2006-08-18 05:02:20 · 11 answers · asked by happylife22842 4 in Society & Culture Religion & Spirituality

11 answers

Good point! That's why I believe the human race is only 6,000 years old. The same can be asked about the population growth rate. By the average population growth rate, there should be mass findings of previous civilizations, on top of previous civilizations, on top of previous civilizations....x 1,000,000 (give or take a few million years.)

2006-08-18 05:24:19 · answer #1 · answered by Anonymous · 4 28

For thousands of years primitive man possessed little knowledge except that which was necessary for bare existance. He killed whatever animals he was able to, and ate the fruits, nuts, and berries that grew wild.
After a period of subsistance living, some learned that if the seeds that they ate were scattered on the ground they would grow, making it unnecessary to travel long distances to find them.
A simple discovery led to the extensive agriculture that is practiced all over the world today. Once a discovery or invention is made, improvements come rapidly.
The invention of a simple wheel made millions of inventions possible. Once electricity was controled, all kinds of wonderful products followed.
Not long ago the microchip came into being, and with it computers, digital cameras, and all the devices in use today.
Back to your question - - - why did it take so long? Because each invention leads on to many more. A simple invention like a primitive wheel made a fine Swiss watch possible.
No way, people were not unconcious. They were working hard to lay the foundation for all of the wonders that we enjoy today. You might ask why the Wright brothers made a plane that flew only a few hundred feet ? Why didn't they build a Boeing 717 instead ? We know that the 717 would never have been built except through evolution of the Wright plane.

2006-08-18 05:43:12 · answer #2 · answered by Anonymous · 9 0

I would have to say that the human race is at around 200,000 years old.
That's have far back mitochondrial DNA can be raced back for. As to what we've been doing up until now... it's difficult to say, we don't have any records (or any writings publically known) that go back further than 7000 years. There are however ruins in South Africa that could be around 200,000 years old.

2013-11-03 09:55:42 · answer #3 · answered by Anonymous · 2 1

Don't talk smack about the huma race!!!

As a side note, to include all of those inventions that you mentioned, you'd need a span of about...300 years...not 100 =)

Anyway, humans have existed for thousands of years but were just very primitive. They had simple tools, and perhaps a very primitive sort of communication (pointing and grunting). Think about some inventions and you will realize that there needed to be a whole host of previous inventions to culminate to the newer one. For example, irrigation! To irrigate, you first need something to irrigate, like a farm, therefore, farming needed to be invented. Secondly, to dig the irrigation channels, one needed a shovel, hoe, and other digging tool. And each of those can be further shaved into ever thinner wafers. But of course, it is even more complex that that. To have even the simplest inventions, people needed to invent them! You needed a certain sort of mind, to create what did not exist, to imagine what was not there. And mind you, these sorts of people do not come along often.

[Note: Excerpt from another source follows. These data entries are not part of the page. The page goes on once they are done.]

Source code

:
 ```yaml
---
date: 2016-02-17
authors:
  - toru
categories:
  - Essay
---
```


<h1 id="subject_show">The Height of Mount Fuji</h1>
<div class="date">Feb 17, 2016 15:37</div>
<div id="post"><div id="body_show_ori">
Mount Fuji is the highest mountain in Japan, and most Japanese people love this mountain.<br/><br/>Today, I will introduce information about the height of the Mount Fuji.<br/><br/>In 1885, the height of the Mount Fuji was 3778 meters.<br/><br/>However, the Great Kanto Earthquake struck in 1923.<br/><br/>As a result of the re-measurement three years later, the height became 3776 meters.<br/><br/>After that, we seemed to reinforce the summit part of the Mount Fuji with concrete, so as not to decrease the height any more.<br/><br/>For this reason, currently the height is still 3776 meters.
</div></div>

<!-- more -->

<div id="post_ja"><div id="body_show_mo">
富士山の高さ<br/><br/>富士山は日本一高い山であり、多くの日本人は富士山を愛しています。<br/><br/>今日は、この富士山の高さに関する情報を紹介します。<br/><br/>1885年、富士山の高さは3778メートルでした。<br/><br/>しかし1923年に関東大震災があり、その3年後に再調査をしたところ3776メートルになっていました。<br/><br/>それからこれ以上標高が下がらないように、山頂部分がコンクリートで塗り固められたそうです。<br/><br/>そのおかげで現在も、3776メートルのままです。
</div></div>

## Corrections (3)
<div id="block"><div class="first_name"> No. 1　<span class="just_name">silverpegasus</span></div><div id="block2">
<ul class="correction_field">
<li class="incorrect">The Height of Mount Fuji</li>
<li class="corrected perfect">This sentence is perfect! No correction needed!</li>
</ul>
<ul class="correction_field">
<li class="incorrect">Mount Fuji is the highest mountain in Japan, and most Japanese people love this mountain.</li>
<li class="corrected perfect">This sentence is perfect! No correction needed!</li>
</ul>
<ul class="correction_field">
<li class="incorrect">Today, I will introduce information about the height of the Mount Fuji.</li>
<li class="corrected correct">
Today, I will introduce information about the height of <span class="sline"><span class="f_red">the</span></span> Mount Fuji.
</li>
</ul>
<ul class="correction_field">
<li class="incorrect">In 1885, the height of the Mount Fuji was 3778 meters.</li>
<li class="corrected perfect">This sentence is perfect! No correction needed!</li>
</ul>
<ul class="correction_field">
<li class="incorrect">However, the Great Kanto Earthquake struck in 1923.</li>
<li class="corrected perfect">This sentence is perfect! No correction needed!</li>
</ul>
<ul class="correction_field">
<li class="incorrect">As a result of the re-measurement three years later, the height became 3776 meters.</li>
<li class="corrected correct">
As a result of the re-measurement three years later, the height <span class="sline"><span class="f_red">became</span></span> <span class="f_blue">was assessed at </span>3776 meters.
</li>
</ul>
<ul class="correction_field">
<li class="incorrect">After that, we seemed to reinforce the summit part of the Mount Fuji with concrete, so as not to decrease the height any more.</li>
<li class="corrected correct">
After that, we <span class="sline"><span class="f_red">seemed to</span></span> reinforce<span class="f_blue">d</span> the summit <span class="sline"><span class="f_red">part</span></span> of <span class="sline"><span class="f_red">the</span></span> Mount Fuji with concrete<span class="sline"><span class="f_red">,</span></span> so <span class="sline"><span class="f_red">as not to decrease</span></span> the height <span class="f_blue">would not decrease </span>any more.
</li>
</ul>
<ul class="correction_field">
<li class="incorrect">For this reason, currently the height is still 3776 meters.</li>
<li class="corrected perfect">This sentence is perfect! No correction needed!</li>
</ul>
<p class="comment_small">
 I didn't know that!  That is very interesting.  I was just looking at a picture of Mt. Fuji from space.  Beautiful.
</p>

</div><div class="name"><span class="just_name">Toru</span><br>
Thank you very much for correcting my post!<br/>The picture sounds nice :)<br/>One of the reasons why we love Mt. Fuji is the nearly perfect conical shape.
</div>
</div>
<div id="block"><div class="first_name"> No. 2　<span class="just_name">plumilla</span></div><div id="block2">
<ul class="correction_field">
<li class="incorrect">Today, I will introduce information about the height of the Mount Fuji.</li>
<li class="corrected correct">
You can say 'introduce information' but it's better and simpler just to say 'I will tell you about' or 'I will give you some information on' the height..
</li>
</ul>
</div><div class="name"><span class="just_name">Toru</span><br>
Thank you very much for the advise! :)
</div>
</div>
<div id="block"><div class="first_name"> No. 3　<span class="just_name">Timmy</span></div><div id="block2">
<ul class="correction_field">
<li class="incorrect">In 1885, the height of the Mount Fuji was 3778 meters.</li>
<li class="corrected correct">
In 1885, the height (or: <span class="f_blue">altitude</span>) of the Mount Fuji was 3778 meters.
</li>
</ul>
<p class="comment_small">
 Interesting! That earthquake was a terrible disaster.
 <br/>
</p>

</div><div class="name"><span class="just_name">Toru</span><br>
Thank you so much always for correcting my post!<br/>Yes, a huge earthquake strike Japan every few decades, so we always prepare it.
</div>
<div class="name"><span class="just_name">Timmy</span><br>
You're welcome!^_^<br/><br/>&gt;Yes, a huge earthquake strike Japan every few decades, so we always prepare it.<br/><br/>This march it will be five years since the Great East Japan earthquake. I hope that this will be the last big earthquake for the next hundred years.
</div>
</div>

And so the process continued through thousnads of years. So thats why it took so long, inventions need to be made first.

And as a reason why we seem to have "suddenly" invented so many things, education. When more people aspire to greater knowledge above farming, shoemanking, iron smithing (though these are respectable arts), people are able to think more creatively and utilize things that they have learned.

2006-08-18 05:16:23 · answer #4 · answered by plstkazn 3 · 13 0

WELL barring the "it was all God and I cannot think for myself because the world and universe escape my scientific comprehension level" answer, lets explore that.

First there were primitive "ape-like cavemen" who lacked the brain processing power to do much with the tools they had. Time went by and they learned to make things bleed with pointy sticks, to make fires, and that you live longer if you stay inside of a structure where you could maintain body temperature.

Nature did what nature does, as you can see from the Universe around you down to the tiniest molecule, it changes things. The ancients began to evolve and change, as you can see by the fossil record. There were a few trials and errors on the part of nature, but by and large the 2 legged super-species was getting smarter and more adapted to world domination and such.

The squishy meat-bags killed each other off and interbred and just about the time of the ancient Sumerians were an integrated superspecies capable of speech, civilization, hunting, cooperation, and warfare. There was a problem though, some were not as capable as others. Different brains and such.

The gap became more evident over time. Enter the bible which was written during the bronze age by disassociated people writing in the name of biblical figures. The bible itself is set sometime between the stone and bronze age, and would famously set mankind back hundreds of years by exploiting the society gap.

First, before explaining the tech age and why its taken so long to get there, I must impress upon you the basic scope of how great the three ages were prebiblism. From stone, to copper. From copper to bronze, and from bronze to iron. This is the general scale of how weaponry and tools evolved in the ancient days.

Look to China and you can see how traditionalism also affects the scales of thought. They did much better than the more western world, and yet allowed culture and warfare cap their development.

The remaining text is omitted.